Cricket fan Clarke makes key plea
Lord Chancellor Kenneth Clarke lost the key to his red box containing official papers as he took a day off to watch cricket at Trent Bridge.
Mr Clarke admitted that officials at the Ministry of Justice would suspect him of faking the loss so he could enjoy the first day of England's Test match against Pakistan.
But in a message to staff via BBC Radio's Test Match Special, he assured them: "If they are in the office listening to this programme - honestly, if they send the key, I will do the papers tonight."
Red boxes are traditionally used by ministers to carry official papers when they are away from their departments, but the Ministry of Justice today insisted that the loss of the key had not compromised security.

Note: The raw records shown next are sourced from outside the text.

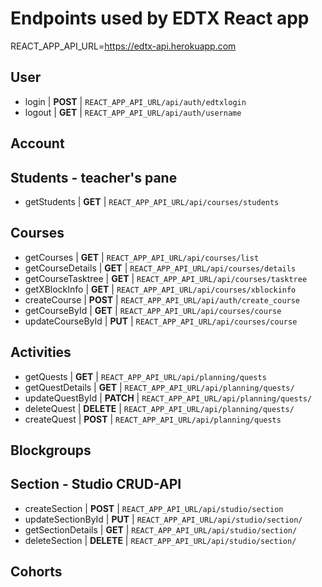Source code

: # Endpoints used by EDTX React app

REACT_APP_API_URL=https://edtx-api.herokuapp.com

## User

- login                 | **POST**      | `REACT_APP_API_URL/api/auth/edtxlogin`
- logout                | **GET**       | `REACT_APP_API_URL/api/auth/username`

## Account

## Students - teacher's pane

- getStudents           | **GET**      | `REACT_APP_API_URL/api/courses/students`

## Courses

- getCourses            | **GET**      | `REACT_APP_API_URL/api/courses/list`
- getCourseDetails      | **GET**      | `REACT_APP_API_URL/api/courses/details`
- getCourseTasktree     | **GET**      | `REACT_APP_API_URL/api/courses/tasktree`
- getXBlockInfo         | **GET**      | `REACT_APP_API_URL/api/courses/xblockinfo`
- createCourse          | **POST**     | `REACT_APP_API_URL/api/auth/create_course`
- getCourseById         | **GET**      | `REACT_APP_API_URL/api/courses/course`
- updateCourseById      | **PUT**      | `REACT_APP_API_URL/api/courses/course`

## Activities

- getQuests             | **GET**      | `REACT_APP_API_URL/api/planning/quests`
- getQuestDetails       | **GET**      | `REACT_APP_API_URL/api/planning/quests/`
- updateQuestById       | **PATCH**    | `REACT_APP_API_URL/api/planning/quests/`
- deleteQuest           | **DELETE**   | `REACT_APP_API_URL/api/planning/quests/`
- createQuest           | **POST**     | `REACT_APP_API_URL/api/planning/quests`

## Blockgroups

## Section - Studio CRUD-API

- createSection         | **POST**     | `REACT_APP_API_URL/api/studio/section`
- updateSectionById     | **PUT**      | `REACT_APP_API_URL/api/studio/section/`
- getSectionDetails     | **GET**      | `REACT_APP_API_URL/api/studio/section/`
- deleteSection         | **DELETE**   | `REACT_APP_API_URL/api/studio/section/`

## Cohorts

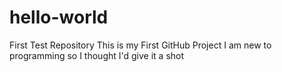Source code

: # hello-world
First Test Repository
This is my First GitHub Project
I am new to programming so I thought I'd give it a shot
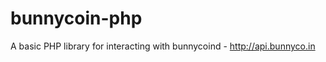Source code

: bunnycoin-php
=============

A basic PHP library for interacting with bunnycoind - http://api.bunnyco.in
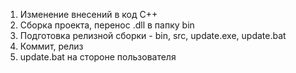 1) Изменение внесений в код С++
2) Сборка проекта, перенос .dll в папку bin
3) Подготовка релизной сборки - bin, src, update.exe, update.bat
4) Коммит, релиз
5) update.bat на стороне пользователя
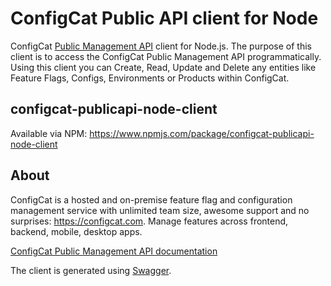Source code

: # ConfigCat Public API client for Node

ConfigCat [Public Management API]((https://api.configcat.com/docs/index.html)) client for Node.js. The purpose of this client is to access the ConfigCat Public Management API programmatically. Using this client you can Create, Read, Update and Delete any entities like Feature Flags, Configs, Environments or Products within ConfigCat.

## configcat-publicapi-node-client

Available via NPM: https://www.npmjs.com/package/configcat-publicapi-node-client


## About
ConfigCat is a hosted and on-premise feature flag and configuration management service with unlimited team size, awesome support and no surprises: https://configcat.com. Manage features across frontend, backend, mobile, desktop apps.


[ConfigCat Public Management API documentation](https://api.configcat.com/docs/index.html)

The client is generated using [Swagger](https://github.com/swagger-api/swagger-codegen).
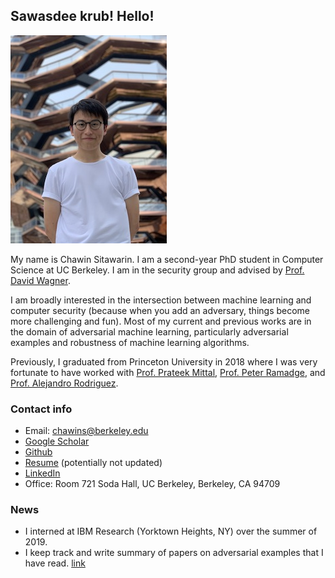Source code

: ## Sawasdee krub! Hello!

![profile_pic](/assets/profile_image2.jpg)

My name is Chawin Sitawarin. I am a second-year PhD student in Computer Science at UC Berkeley. I am in the security group and advised by [Prof. David Wagner](https://people.eecs.berkeley.edu/~daw/).

I am broadly interested in the intersection between machine learning and computer security (because when you add an adversary, things become more challenging and fun). Most of my current and previous works are in the domain of adversarial machine learning, particularly adversarial examples and robustness of machine learning algorithms.

Previously, I graduated from Princeton University in 2018 where I was very fortunate to have worked with [Prof. Prateek Mittal](https://www.princeton.edu/~pmittal/), [Prof. Peter Ramadge](http://faculty.ee.princeton.edu/ramadge/doku.html), and [Prof. Alejandro Rodriguez](http://faculty.ee.princeton.edu/arodriguez/).

### Contact info
- Email: chawins@berkeley.edu
- [Google Scholar](https://scholar.google.com/citations?hl=en&authuser=1&user=AxUAEQ4AAAAJ)
- [Github](https://github.com/chawins)
- [Resume](https://drive.google.com/file/d/1PXhq-FdNcyfeMiNp5zwlS3gf87GfNTHi/view) (potentially not updated)
- [LinkedIn](https://www.linkedin.com/in/chawins/)
- Office: Room 721 Soda Hall, UC Berkeley, Berkeley, CA 94709

### News
- I interned at IBM Research (Yorktown Heights, NY) over the summer of 2019.
- I keep track and write summary of papers on adversarial examples that I have read. [link](https://github.com/chawins/Adversarial-Examples-Reading-List)

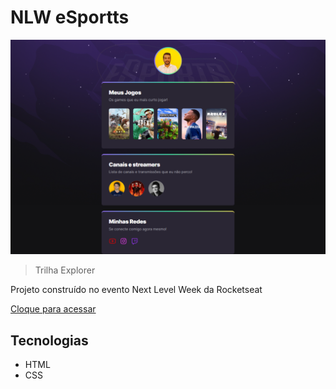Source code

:# NLW eSportts

![previel](./.github/previel.png)

> Trilha Explorer

Projeto construído no evento Next Level Week da Rocketseat

[Cloque para acessar](https://github.com/emanuel433/nlwesports)

## Tecnologias

- HTML
- CSS
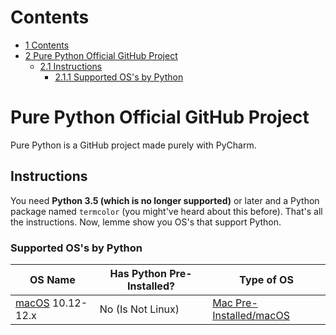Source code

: [macOS]: https://apple.com/macos

# Contents
* [1 Contents](#contents)
* [2 Pure Python Official GitHub Project](#pure-python-official-github-project)
  * [2.1 Instructions](#instructions)
    * [2.1.1 Supported OS's by Python](#supported-oss-by-python)
# Pure Python Official GitHub Project
Pure Python is a GitHub project made purely with PyCharm.
## Instructions
You need __Python 3.5 (which is no longer supported)__ or later and a Python package named `termcolor` (you might've heard about this before). That's all the instructions. Now, lemme show you OS's that support Python.
### Supported OS's by Python
| OS Name | Has Python Pre-Installed? | Type of OS |
| ------- | ------------------------- | ---------- |
| [macOS] 10.12-12.x | No (Is Not Linux) | [Mac Pre-Installed/macOS][macOS] |
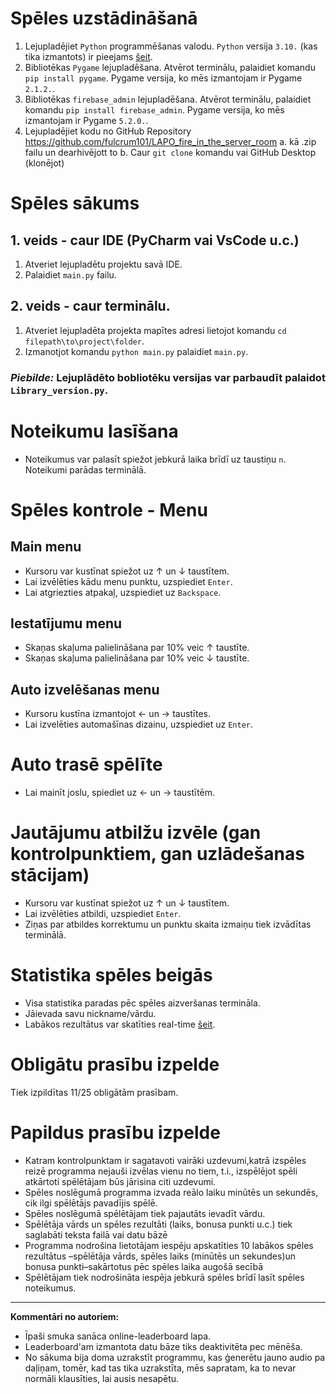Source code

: # Spēles uzstādināšanā

1. Lejupladējiet `Python` programmēšanas valodu. `Python` versija `3.10.` (kas tika izmantots) ir pieejams [šeit](https://www.python.org/downloads/release/python-3100/).
2. Bibliotēkas `Pygame` lejupladēšana. Atvērot terminālu, palaidiet komandu `pip install pygame`. Pygame versija, ko mēs izmantojam ir Pygame `2.1.2.`.
3. Bibliotēkas `firebase_admin` lejupladēšana. Atvērot terminālu, palaidiet komandu `pip install firebase_admin`. Pygame versija, ko mēs izmantojam ir Pygame `5.2.0.`.
4. Lejupladējiet kodu no GitHub Repository https://github.com/fulcrum101/LAPO_fire_in_the_server_room
    a. kā .zip failu un dearhivējott to
    b. Caur `git clone` komandu vai GitHub Desktop (klonējot)

# Spēles sākums

## 1. veids - caur IDE (PyCharm vai VsCode u.c.)

1. Atveriet lejupladētu projektu savā IDE.
2. Palaidiet `main.py` failu.

## 2. veids - caur terminālu.

1. Atveriet lejupladēta projekta mapītes adresi lietojot komandu `cd filepath\to\project\folder`.
2. Izmanotjot komandu `python main.py` palaidiet `main.py`.

### *Piebilde:* Lejuplādēto bobliotēku versijas var parbaudīt palaidot `Library_version.py`.

# Noteikumu lasīšana

- Noteikumus var palasīt spiežot jebkurā laika brīdī uz taustiņu `n`. Noteikumi parādas terminālā.

# Spēles kontrole - Menu

## Main menu

- Kursoru var kustīnat spiežot uz ↑ un ↓ taustītem.
- Lai izvēlēties kādu menu punktu, uzspiediet `Enter`.
- Lai atgriezties atpakaļ, uzspiediet uz `Backspace`.

## Iestatījumu menu

- Skaņas skaļuma palielināšana par 10% veic ↑ taustīte.
- Skaņas skaļuma palielināšana par 10% veic ↓ taustīte.

## Auto izvelēšanas menu

- Kursoru kustīna izmantojot ← un → taustītes.
- Lai izvelēties automašīnas dizainu, uzspiediet uz `Enter`.

# Auto trasē spēlīte

- Lai mainīt joslu, spiediet uz ← un → taustītēm.

# Jautājumu atbilžu izvēle (gan kontrolpunktiem, gan uzlādešanas stācijam)

- Kursoru var kustīnat spiežot uz ↑ un ↓ taustītem.
- Lai izvēlēties atbildi, uzspiediet `Enter`.
- Ziņas par atbildes korrektumu un punktu skaita izmaiņu tiek izvādītas terminālā.

# Statistika spēles beigās

- Visa statistika paradas pēc spēles aizveršanas termināla.
- Jāievada savu nickname/vārdu.
- Labākos rezultātus var skatīties real-time [šeit](https://share.streamlit.io/fulcrum101/lapo_fire_in_the_server_room/main/main_streamlit.py). 

# Obligātu prasību izpelde

Tiek izpildītas 11/25 obligātām prasībam.

# Papildus prasību izpelde

- Katram kontrolpunktam ir sagatavoti vairāki uzdevumi,katrā izspēles reizē programma nejauši izvēlas vienu no tiem, t.i., izspēlējot spēli atkārtoti spēlētājam būs jārisina citi uzdevumi.
- Spēles noslēgumā programma izvada reālo laiku minūtēs un sekundēs, cik ilgi spēlētājs pavadījis spēlē.
- Spēles noslēgumā spēlētājam tiek pajautāts ievadīt vārdu.
- Spēlētāja vārds un spēles rezultāti (laiks, bonusa punkti u.c.) tiek saglabāti teksta failā vai datu bāzē
- Programma nodrošina lietotājam iespēju apskatīties 10 labākos spēles rezultātus –spēlētāja vārds, spēles laiks (minūtēs un sekundes)un bonusa punkti–sakārtotus pēc spēles laika augošā secībā
- Spēlētājam tiek nodrošināta iespēja jebkurā spēles brīdī lasīt spēles noteikumus.

---
**Kommentāri no autoriem:**


- Īpaši smuka sanāca online-leaderboard lapa.
- Leaderboard'am izmantota datu bāze tiks deaktivitēta pec mēnēša.
- No sākuma bija doma uzrakstīt programmu, kas ģenerētu jauno audio pa daļiņam, tomēr, kad tas tika uzrakstīta, mēs sapratam, ka to nevar normāli klausīties, lai ausis nesapētu.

A spokesman said a replacement key would be sent to Mr Clarke.
The spokesman said: "There is no security breach. The Lord Chancellor will be able to open his box as normal."
Mr Clarke said he insisted on starting his summer break with the Test Match in his home-town of Nottingham.
He told Test Match Special: "I have told them my recess begins with the Test Match at Trent Bridge, you will not get me to stay in London."
And he added: "I have had to ring up my office from the ground just to let them know that I can't open the red box that they made me take with me because I appear to have lost my key. I do have a key. I have mislaid it somewhere. I can't believe anybody in my office believes a word - they know I'm at Trent Bridge."
Mr Clarke had an enjoyable day at Trent Bridge, where England made an impressive 331-4 with a superb maiden Test century from Eoin Morgan.